3.13. Input validation
Up: 3. Developer guide
Prev: 3.12. Authorization security
Next: (none)
Sections:
- Overview
- Defense in depth
- Form validation with Pydantic
- CSRF protection
- Validation rules by input type
- Data integrity validation
- Output encoding
- File upload security
- Injection prevention
- Implementation references
Overview
Input validation is critical for ATR's security posture. As a system that handles cryptographic signatures and release artifacts, ATR must ensure that all user input is properly validated before processing. This page documents the validation strategies and patterns used throughout the codebase.
Defense in depth
ATR employs multiple layers of validation:
- Transport layer: HTTPS required, enforced by httpd
- Request layer: Size limits enforced by httpd (
MAX_CONTENT_LENGTH) - Form layer: Pydantic models validate structure and types
- Application layer: Business logic validation in route handlers
- Database layer: SQLAlchemy ORM with parameterized queries, plus constraints
- Markdown layer: Via
cmarkgfm - Output layer: Jinja2 auto-escaping for HTML output
Each layer provides independent protection, so a failure in one layer does not compromise the system.
Form validation with Pydantic
All form inputs in ATR are validated through Pydantic models defined in form.py.

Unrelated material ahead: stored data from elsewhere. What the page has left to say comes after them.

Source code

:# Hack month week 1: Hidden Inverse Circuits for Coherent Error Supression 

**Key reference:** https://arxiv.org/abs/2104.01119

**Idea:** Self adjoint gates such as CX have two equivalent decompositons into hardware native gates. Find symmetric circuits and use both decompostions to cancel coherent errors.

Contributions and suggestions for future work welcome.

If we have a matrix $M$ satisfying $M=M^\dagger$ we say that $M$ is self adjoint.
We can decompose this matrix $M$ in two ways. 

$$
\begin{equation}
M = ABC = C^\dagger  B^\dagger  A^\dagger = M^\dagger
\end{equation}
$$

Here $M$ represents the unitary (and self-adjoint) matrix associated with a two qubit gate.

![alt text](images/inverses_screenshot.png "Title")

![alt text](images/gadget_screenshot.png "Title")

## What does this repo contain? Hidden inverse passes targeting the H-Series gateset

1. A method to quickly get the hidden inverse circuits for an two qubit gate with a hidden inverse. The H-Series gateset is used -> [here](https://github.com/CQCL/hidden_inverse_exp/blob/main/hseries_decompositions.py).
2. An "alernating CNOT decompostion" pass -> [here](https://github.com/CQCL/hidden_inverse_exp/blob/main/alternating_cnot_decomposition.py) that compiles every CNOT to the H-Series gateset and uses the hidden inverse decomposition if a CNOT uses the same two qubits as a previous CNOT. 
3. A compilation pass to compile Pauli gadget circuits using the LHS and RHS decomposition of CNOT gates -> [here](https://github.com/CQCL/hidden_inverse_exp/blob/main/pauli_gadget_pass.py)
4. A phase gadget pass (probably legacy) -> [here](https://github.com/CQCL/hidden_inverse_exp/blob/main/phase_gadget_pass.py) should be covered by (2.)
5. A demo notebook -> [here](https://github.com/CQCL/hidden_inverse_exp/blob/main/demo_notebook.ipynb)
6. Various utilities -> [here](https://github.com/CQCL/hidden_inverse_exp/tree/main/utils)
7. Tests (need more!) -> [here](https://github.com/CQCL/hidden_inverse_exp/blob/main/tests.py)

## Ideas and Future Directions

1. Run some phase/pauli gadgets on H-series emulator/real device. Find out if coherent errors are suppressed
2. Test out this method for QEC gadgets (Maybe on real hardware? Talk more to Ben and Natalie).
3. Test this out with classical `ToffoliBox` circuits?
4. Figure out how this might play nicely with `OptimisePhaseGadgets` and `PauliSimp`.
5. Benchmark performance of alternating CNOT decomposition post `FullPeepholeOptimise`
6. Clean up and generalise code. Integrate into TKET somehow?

The base class for forms is Form, which extends Pydantic's BaseModel.
Defining form fields
Form fields are defined using Python type annotations and the label function:
class ExampleForm(Form):
name: str = label("Project name", "Enter the project name")
count: int = label("Count", widget=Widget.NUMBER)
email: EmailStr = label("Contact email", widget=Widget.EMAIL)
The label function accepts a description (shown to users), optional documentation, and an optional widget hint for rendering.
Validation process
When a form is submitted, ATR:
- Extracts form data from the request via
quart_request - Passes the data to the Pydantic model for validation
- If validation fails, collects errors via
flash_error_data - Displays errors to the user with
flash_error_summary - If validation succeeds, proceeds with the validated data
Pydantic provides built-in validators for common types (strings, integers, emails, URLs) and supports custom validators via decorators.
Custom validators
For complex validation logic, use Pydantic's @model_validator decorator:
from pydantic import model_validator
class ReleaseForm(Form):
version: str = label("Version")
@model_validator(mode="after")
def validate_version_format(self):
if not re.match(r"^\d+\.\d+\.\d+", self.version):
raise ValueError("Version must start with X.Y.Z")
return self
CSRF protection
All POST forms must include a CSRF token. The token is generated by csrf_input and validated automatically by Quart-WTF:
def csrf_input() -> htm.VoidElement:
csrf_token = utils.generate_csrf()
return htpy.input(type="hidden", name="csrf_token", value=csrf_token)
In templates, include the CSRF token in every form:
<form method="post">
{{ csrf_input() }}
<!-- other form fields -->
</form>
The CSRF token is tied to the user's session and validated on form submission. Requests without a valid CSRF token are rejected. When using the form module renderer, the CSRF token is added automatically.
Validation rules by input type
ASF User IDs
User IDs are validated against a strict pattern in principal.py:
if not re.match(r"^[-_a-z0-9]+$", user):
raise CommitterError("Invalid characters in User ID")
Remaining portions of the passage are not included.